Genetic variants that influences intellectual ability each make very small contributions. One reason for this is that the brain is very complex. To boost performance by a large amount it is not enough to tweak just one gene. Many different genes must be tweaked. This makes the job of finding genetic variants for IQ differences much harder to find. But the cost of genetic testing has gotten low enough that the search for IQ genes is starting to turn up useful results. Here's another report, this time from the Social Science Genetic Association Consortium (SSGAC): A few genetic variants that are associated with differences in educational attainment have been found by genetically testing about 125,000 people.
A multi-national team of researchers has identified genetic markers that predict educational attainment by pooling data from more than 125,000 individuals in the United States, Australia, and 13 western European countries.
The study, which appears in the journal Science, was conducted by the Social Science Genetic Association Consortium (SSGAC), which includes researchers at NYU, Erasmus University, Cornell University, Harvard University, the University of Bristol, and the University of Queensland, among other institutions.
The SSGAC conducted what is called a genome-wide association study (GWAS) to explore the link between genetic variation and educational attainment—the number of years of schooling completed by an individual and whether he or she graduated college. In a GWAS, researchers test hundreds of thousands of genetic markers for association with some characteristics such as a disease, trait or life outcome.
I am impressed that that the SSGAC exists. Social scientists looking for genetic evidence. It says something about the difficulty of the search that 125,000 people were needed to find genetic markers associated with a pretty small portion of the differences in educational attainment. Much larger data sets are needed.

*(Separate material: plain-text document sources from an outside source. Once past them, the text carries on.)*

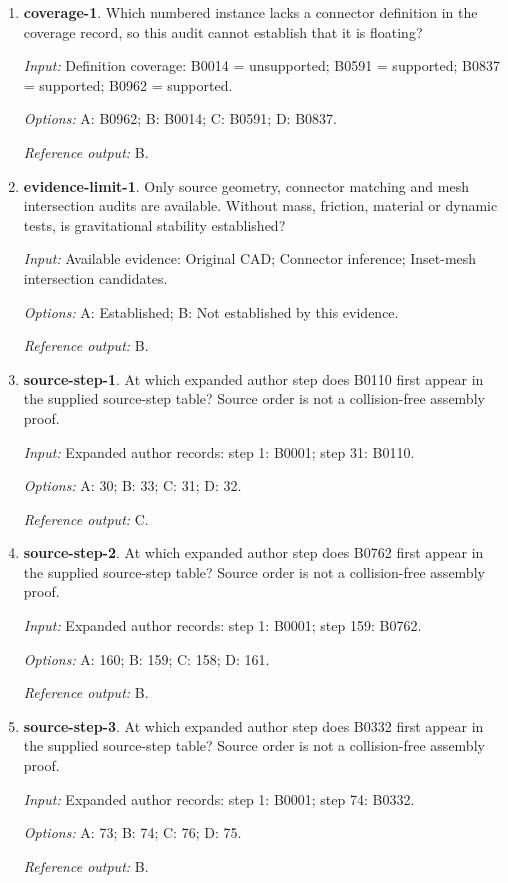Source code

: \begin{enumerate}
\item \textbf{coverage-1}. Which numbered instance lacks a connector definition in the coverage record, so this audit cannot establish that it is floating?\par {\small \textit{Input:} Definition coverage: B0014 = unsupported; B0591 = supported; B0837 = supported; B0962 = supported. \par\textit{Options:} A: B0962; B: B0014; C: B0591; D: B0837. \par\textit{Reference output:} B.}
\item \textbf{evidence-limit-1}. Only source geometry, connector matching and mesh intersection audits are available. Without mass, friction, material or dynamic tests, is gravitational stability established?\par {\small \textit{Input:} Available evidence: Original CAD; Connector inference; Inset-mesh intersection candidates. \par\textit{Options:} A: Established; B: Not established by this evidence. \par\textit{Reference output:} B.}
\item \textbf{source-step-1}. At which expanded author step does B0110 first appear in the supplied source-step table? Source order is not a collision-free assembly proof.\par {\small \textit{Input:} Expanded author records: step 1: B0001; step 31: B0110. \par\textit{Options:} A: 30; B: 33; C: 31; D: 32. \par\textit{Reference output:} C.}
\item \textbf{source-step-2}. At which expanded author step does B0762 first appear in the supplied source-step table? Source order is not a collision-free assembly proof.\par {\small \textit{Input:} Expanded author records: step 1: B0001; step 159: B0762. \par\textit{Options:} A: 160; B: 159; C: 158; D: 161. \par\textit{Reference output:} B.}
\item \textbf{source-step-3}. At which expanded author step does B0332 first appear in the supplied source-step table? Source order is not a collision-free assembly proof.\par {\small \textit{Input:} Expanded author records: step 1: B0001; step 74: B0332. \par\textit{Options:} A: 73; B: 74; C: 76; D: 75. \par\textit{Reference output:} B.}

\end{enumerate}
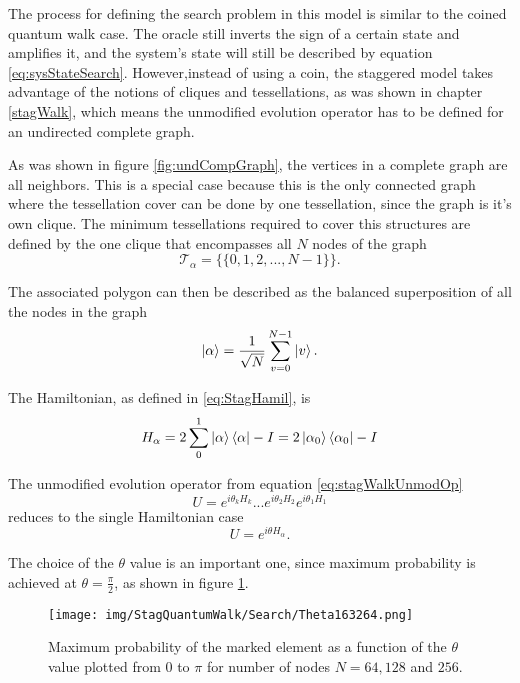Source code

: \documentclass[../../dissertation.tex]{subfiles}
\begin{document}
The process for defining the search problem in this model is similar to the coined quantum walk case. The oracle still inverts the sign of a certain state and amplifies it, and the system's state will still be described by equation \ref{eq:sysStateSearch}. However,instead of using a coin, the staggered model takes advantage of the notions of cliques and tessellations, as was shown in chapter \ref{stagWalk}, which means the unmodified evolution operator has to be defined for an undirected complete graph.\par
As was shown in figure \ref{fig:undCompGraph}, the vertices in a complete graph are all neighbors. This is a special case because this is the only connected graph where the tessellation cover can be done by one tessellation, since the graph is it's own clique. The minimum tessellations required to cover this structures are defined by the one clique that encompasses all $N$ nodes of the graph
\begin{equation}
	\mathscr{T}_{\alpha} = \{\{0,1,2,...,N-1\}\}.
\end{equation}\par
The associated polygon can then be described as the balanced superposition of all the nodes in the graph
\begin{equation}
	\ket{\alpha} = \frac{1}{\sqrt{N}} \sum_{v=0}^{N-1} \ket{v}.
\end{equation}\par
The Hamiltonian, as defined in \ref{eq:StagHamil}, is 
\begin{equation}
	H_\alpha = 2\sum_0^1\ket{\alpha}\bra{\alpha} - I = 2\ket{\alpha_0}\bra{\alpha_0} - I
\end{equation}\par
The unmodified evolution operator from equation \ref{eq:stagWalkUnmodOp}
\begin{equation}
	U = e^{i\theta_{k}H_{k}}...e^{i\theta_{2}H_{2}}e^{i\theta_{1}H_{1}}
\end{equation}
reduces to the single Hamiltonian case
\begin{equation}
	U = e^{i\theta H_\alpha}.
	\label{eq:stagQWSearchUnmodEvo1}
\end{equation}\par
The choice of the $\theta$ value is an important one, since maximum probability is achieved at $\theta = \frac{\pi}{2}$, as shown in figure \ref{fig:stagMultTheta}.
\begin{figure}[!h]
	\centering
	\texttt{[image: img/StagQuantumWalk/Search/Theta163264.png]}
	\caption{Maximum probability of the marked element as a function of the $\theta$ value plotted from $0$ to $\pi$ for number of nodes $N=64,128$ and $256$.} 
	\label{fig:stagMultTheta}
\end{figure}
\end{document}
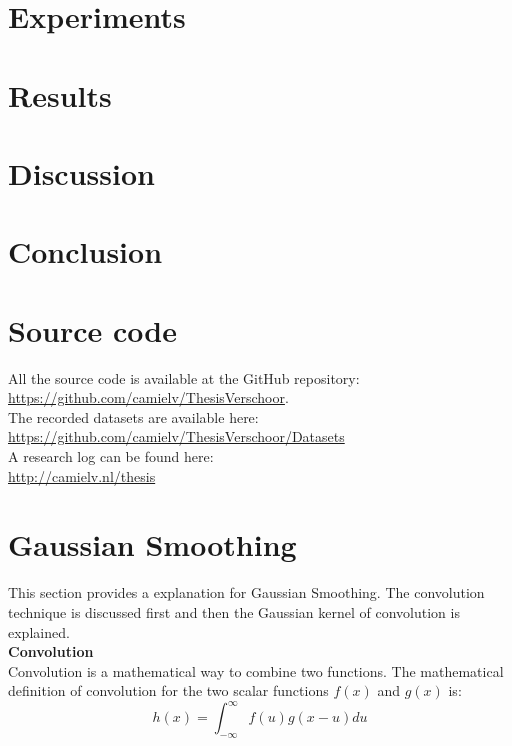 \documentclass[a4paper]{article}
\begin{document}
\section{Experiments}

\section{Results}

\section{Discussion}

\section{Conclusion}
\newpage
\begin{appendices}
\section{Source code}
All the source code is available at the GitHub repository:\\ \url{https://github.com/camielv/ThesisVerschoor}.\\
The recorded datasets are available here:\\
\url{https://github.com/camielv/ThesisVerschoor/Datasets}\\
A research log can be found here:\\
\url{http://camielv.nl/thesis}

\newpage
\section{Gaussian Smoothing}
This section provides a explanation for Gaussian Smoothing. The convolution technique is discussed first and then the Gaussian kernel of convolution is explained.\\

\noindent\textbf{Convolution}\\
Convolution is a mathematical way to combine two functions. The mathematical definition of convolution for the two scalar functions $f(x)$ and $g(x)$ is:
\begin{equation*}
h(x) = \int_{-\infty}^\infty f(u)g(x - u)du
\end{equation*}


\end{appendices}
\end{document}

A key claim from the abstract: "Three independent SNPs are genome-wide significant (rs9320913, rs11584700, rs4851266), and all three replicate."
Combining the 2 million examined SNPs, the SSGAC researchers were able to explain about 2 percent of the variation in educational attainment across individuals, and they anticipate that this figure will rise as larger samples become available.
We need larger data sets, perhaps a few million people. Plus, we need more genetic variants to test, including much lower frequency genetic variants.